▶ [WHAT NEEDS TO BE DONE] Show only those lines of the entries where the string "weight" is found.

▶ [SOURCE MATERIAL]
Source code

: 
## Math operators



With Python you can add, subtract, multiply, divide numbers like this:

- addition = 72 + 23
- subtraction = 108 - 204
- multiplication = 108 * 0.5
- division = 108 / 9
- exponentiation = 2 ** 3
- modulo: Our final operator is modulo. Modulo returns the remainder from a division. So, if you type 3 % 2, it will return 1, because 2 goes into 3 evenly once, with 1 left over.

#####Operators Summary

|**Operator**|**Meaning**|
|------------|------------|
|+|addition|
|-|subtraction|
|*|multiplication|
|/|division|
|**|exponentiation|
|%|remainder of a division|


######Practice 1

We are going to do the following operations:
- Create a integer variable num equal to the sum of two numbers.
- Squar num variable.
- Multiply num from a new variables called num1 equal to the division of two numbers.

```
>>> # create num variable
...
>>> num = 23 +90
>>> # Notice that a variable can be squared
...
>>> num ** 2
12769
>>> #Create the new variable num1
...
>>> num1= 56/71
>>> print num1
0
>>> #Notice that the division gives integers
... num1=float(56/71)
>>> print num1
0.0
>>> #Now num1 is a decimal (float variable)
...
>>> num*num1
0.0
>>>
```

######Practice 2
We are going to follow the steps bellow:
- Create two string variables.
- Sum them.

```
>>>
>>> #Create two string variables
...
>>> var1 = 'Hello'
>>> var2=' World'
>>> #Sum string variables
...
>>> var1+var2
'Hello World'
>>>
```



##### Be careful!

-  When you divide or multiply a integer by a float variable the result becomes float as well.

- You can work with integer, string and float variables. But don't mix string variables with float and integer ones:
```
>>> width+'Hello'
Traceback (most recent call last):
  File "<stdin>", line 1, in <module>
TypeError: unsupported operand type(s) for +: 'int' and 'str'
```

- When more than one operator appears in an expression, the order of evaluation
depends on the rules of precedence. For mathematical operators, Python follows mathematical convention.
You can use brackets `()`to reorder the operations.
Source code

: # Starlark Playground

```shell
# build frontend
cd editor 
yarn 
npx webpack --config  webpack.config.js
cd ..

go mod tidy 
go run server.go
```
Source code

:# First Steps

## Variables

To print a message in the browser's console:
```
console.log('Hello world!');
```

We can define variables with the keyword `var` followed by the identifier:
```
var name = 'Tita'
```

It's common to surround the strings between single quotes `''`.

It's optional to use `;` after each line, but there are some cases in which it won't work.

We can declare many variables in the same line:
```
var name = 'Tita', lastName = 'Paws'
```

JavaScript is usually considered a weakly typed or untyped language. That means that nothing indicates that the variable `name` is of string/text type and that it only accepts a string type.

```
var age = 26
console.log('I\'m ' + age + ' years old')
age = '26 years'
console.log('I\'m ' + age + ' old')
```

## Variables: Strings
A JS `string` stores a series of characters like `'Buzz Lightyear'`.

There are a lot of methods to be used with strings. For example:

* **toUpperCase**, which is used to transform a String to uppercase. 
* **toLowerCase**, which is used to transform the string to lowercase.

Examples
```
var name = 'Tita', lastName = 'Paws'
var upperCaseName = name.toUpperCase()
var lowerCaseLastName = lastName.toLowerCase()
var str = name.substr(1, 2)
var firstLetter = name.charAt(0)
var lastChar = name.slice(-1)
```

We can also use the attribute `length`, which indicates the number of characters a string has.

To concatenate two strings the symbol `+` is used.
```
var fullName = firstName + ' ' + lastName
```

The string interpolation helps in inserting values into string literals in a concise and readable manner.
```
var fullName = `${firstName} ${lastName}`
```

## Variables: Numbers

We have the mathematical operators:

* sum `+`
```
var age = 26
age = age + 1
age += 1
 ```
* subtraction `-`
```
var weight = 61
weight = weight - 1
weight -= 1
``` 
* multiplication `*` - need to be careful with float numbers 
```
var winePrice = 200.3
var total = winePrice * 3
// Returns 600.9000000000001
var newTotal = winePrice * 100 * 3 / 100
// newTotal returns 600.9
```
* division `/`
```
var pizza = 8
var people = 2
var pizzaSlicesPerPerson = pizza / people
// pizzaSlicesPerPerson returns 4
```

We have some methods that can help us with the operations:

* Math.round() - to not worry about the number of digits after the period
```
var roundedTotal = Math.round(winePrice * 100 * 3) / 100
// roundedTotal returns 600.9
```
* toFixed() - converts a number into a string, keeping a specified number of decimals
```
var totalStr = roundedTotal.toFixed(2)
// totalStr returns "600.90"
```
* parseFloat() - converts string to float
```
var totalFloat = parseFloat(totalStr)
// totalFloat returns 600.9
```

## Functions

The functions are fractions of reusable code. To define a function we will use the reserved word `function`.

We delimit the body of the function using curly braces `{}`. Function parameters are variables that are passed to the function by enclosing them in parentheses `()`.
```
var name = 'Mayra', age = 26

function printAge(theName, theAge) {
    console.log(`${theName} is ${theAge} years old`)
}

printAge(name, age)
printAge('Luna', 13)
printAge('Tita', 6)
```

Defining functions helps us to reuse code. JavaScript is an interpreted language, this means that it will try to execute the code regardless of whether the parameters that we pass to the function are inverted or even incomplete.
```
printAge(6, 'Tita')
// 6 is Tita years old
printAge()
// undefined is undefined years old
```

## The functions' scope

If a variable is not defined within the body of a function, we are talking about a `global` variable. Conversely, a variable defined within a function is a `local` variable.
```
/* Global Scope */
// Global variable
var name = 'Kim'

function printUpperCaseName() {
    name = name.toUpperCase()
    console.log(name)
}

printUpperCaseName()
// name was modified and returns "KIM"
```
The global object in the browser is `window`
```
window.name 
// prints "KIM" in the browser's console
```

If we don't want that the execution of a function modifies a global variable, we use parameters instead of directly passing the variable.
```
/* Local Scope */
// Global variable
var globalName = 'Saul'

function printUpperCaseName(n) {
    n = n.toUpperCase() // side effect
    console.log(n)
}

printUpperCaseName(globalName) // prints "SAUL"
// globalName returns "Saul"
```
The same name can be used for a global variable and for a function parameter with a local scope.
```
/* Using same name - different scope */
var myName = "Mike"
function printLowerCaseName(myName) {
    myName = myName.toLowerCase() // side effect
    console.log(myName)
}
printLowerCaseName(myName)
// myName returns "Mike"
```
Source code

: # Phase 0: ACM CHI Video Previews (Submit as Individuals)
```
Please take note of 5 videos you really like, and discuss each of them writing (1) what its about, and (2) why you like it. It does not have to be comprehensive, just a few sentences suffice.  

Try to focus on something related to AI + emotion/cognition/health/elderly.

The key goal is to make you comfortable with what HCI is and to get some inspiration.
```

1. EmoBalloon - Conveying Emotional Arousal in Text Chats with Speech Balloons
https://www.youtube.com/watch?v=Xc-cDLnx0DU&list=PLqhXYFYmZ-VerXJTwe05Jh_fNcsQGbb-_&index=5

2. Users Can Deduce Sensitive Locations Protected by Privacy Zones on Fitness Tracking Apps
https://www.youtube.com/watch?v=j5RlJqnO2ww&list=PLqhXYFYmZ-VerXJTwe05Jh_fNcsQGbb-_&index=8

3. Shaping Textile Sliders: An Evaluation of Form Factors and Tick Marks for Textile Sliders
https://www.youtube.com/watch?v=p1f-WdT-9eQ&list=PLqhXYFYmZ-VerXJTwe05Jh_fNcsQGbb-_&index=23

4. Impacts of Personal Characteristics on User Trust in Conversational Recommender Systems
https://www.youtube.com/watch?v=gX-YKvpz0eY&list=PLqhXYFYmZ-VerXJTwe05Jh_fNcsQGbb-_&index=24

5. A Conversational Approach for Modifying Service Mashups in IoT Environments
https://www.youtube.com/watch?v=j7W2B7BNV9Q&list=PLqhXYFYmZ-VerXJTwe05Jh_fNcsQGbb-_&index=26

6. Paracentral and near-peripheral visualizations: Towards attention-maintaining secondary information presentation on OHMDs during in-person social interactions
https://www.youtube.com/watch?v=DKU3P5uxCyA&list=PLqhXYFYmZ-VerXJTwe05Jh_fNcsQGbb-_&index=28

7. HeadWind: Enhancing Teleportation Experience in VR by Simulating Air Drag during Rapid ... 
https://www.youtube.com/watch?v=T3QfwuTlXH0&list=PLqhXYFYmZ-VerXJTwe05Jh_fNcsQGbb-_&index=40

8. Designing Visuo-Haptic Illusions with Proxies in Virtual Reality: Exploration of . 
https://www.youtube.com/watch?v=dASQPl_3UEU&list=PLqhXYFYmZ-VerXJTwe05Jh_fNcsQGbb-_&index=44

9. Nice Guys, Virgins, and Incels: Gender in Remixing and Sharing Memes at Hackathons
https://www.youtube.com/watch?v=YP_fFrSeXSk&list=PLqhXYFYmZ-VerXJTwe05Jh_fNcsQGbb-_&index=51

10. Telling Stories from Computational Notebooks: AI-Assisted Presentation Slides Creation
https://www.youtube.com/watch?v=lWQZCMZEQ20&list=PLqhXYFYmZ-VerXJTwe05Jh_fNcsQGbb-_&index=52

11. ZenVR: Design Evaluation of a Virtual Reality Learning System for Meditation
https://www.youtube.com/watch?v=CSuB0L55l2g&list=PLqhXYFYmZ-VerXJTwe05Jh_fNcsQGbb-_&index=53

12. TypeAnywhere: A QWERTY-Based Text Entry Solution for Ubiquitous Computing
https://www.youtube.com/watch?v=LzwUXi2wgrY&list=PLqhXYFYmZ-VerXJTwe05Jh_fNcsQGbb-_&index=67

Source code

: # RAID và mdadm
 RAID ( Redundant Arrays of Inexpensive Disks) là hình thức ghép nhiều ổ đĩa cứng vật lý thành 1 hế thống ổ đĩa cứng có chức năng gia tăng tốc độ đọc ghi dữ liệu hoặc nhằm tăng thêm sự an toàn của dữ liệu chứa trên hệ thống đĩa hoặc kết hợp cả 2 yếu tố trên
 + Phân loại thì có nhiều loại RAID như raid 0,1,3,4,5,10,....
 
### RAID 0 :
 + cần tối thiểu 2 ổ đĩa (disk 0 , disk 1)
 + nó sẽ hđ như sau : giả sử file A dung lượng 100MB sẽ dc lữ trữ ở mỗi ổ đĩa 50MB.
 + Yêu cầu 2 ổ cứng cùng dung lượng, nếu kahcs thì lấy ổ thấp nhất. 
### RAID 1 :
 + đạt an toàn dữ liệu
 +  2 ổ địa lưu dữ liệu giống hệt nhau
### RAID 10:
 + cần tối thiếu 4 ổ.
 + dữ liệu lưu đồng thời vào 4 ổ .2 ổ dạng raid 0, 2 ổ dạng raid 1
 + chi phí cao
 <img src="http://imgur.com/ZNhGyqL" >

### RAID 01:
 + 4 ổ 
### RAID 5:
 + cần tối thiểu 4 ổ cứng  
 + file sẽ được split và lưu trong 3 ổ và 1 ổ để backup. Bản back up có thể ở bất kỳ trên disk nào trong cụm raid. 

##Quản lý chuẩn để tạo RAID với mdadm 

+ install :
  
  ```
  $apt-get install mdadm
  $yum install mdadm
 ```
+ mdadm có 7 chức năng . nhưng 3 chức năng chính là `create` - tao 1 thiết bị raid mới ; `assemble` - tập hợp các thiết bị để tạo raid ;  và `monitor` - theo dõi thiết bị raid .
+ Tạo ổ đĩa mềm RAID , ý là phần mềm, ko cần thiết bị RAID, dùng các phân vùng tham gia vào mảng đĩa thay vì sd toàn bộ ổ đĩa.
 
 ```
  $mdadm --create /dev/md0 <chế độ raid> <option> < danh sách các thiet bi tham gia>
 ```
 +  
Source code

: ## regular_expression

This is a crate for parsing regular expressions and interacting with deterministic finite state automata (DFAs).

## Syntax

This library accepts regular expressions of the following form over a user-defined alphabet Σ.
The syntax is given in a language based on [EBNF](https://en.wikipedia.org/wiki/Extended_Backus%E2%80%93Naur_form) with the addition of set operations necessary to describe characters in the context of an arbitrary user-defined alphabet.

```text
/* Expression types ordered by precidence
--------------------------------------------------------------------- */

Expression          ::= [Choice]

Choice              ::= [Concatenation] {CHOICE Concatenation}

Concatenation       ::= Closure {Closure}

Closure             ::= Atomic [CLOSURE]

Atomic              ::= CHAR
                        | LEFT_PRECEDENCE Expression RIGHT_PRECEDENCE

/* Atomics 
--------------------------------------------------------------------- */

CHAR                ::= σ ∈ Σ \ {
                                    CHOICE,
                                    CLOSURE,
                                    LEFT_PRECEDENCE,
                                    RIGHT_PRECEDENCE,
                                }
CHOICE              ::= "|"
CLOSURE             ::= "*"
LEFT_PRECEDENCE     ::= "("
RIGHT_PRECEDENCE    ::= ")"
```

▶ [TASK ANSWER]
var weight = 61
weight = weight - 1
weight -= 1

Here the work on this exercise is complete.